Sylvia Joseph-Jno. Baptiste, Ken Bloem, Stuart Reitz, Russ Mizell III

Abstract


One-, 2- and 3-day-old two-spotted spider mite eggs were treated with increasing doses of gamma radiation ranging from 0-280 Gy. Percent egg hatch decreased as radiation increased for each age group; however, older eggs required higher doses of radiation to prevent egg hatch than did younger eggs.
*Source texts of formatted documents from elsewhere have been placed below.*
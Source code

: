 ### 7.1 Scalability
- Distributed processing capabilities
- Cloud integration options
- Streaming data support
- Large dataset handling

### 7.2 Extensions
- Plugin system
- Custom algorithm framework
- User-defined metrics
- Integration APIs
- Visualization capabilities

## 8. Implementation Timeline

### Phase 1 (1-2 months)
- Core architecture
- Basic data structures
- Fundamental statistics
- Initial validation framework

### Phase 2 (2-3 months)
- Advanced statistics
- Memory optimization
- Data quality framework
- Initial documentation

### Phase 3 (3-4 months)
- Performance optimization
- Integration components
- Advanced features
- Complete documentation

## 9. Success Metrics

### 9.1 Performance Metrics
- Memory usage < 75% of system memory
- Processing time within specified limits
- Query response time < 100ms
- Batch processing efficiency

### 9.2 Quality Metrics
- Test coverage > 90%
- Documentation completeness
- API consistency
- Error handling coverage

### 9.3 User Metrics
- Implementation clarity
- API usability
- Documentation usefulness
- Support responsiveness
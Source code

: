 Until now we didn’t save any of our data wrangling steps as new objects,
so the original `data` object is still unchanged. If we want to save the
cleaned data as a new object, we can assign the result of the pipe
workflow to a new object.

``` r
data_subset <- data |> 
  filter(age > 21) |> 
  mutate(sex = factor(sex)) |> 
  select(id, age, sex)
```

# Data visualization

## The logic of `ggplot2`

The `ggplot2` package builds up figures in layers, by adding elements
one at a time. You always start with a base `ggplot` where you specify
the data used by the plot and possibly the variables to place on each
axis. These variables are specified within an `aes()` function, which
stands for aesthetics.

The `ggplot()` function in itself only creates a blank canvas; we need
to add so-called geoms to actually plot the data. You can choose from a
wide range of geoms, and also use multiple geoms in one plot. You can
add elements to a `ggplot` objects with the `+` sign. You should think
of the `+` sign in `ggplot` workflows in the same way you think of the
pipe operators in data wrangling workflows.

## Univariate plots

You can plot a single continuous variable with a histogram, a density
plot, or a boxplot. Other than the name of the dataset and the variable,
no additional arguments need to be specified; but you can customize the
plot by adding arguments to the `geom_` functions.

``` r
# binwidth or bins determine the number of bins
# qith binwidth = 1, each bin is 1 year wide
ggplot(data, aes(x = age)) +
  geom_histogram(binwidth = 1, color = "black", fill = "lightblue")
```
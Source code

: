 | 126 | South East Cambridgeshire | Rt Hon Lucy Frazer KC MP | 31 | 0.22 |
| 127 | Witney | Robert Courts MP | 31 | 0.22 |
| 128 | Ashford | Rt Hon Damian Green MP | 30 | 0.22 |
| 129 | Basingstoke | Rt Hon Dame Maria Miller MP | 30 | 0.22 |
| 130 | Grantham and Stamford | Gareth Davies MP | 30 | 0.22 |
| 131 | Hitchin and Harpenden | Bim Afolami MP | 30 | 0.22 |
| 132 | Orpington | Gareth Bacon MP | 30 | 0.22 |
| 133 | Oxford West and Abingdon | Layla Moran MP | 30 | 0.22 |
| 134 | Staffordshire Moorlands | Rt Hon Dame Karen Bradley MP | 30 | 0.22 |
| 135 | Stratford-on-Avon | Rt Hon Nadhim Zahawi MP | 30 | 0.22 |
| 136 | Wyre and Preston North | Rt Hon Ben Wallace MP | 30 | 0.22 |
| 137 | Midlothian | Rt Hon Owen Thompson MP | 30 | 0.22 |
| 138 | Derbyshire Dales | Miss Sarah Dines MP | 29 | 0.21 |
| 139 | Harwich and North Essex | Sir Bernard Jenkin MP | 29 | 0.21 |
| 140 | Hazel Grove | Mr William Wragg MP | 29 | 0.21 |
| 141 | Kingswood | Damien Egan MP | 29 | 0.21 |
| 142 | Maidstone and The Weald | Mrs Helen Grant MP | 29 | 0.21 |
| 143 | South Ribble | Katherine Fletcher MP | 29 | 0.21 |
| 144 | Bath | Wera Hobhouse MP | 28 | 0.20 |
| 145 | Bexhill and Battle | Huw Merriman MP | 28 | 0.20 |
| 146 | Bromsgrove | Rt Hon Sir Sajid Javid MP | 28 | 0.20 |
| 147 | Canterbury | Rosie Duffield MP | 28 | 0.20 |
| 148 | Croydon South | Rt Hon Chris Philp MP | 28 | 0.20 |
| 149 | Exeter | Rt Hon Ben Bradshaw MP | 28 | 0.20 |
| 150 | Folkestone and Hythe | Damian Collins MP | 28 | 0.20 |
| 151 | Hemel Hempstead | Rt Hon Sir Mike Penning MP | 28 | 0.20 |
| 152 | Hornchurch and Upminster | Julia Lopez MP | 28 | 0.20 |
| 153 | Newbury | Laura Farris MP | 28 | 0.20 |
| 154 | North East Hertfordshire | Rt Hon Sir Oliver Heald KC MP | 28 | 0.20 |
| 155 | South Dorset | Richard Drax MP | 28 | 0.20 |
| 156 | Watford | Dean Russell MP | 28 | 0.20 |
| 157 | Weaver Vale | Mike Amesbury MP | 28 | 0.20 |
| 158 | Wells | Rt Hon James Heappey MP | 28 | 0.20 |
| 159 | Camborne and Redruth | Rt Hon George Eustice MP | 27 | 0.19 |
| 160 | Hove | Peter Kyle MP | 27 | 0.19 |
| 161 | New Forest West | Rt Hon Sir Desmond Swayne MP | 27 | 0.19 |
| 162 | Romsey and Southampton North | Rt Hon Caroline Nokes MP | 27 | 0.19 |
Based on the regression lines for 1-, 2- and 3-day-old eggs, the best estimates of the doses of radiation that would prevent 100% of the eggs from hatching were 43.6 Gy, 55.1 Gy and in excess of 280 Gy, respectively. In general, irradiating spider mite eggs had no significant effect on their acceptability as prey by females of the predatory mite Neoseiulus californicus McGregor, except for 1-day-old eggs treated at 240 Gy. Female N. californicus consumed 50-75% fewer of these eggs than they did eggs of other treatments, in both no-choice and choice experiments.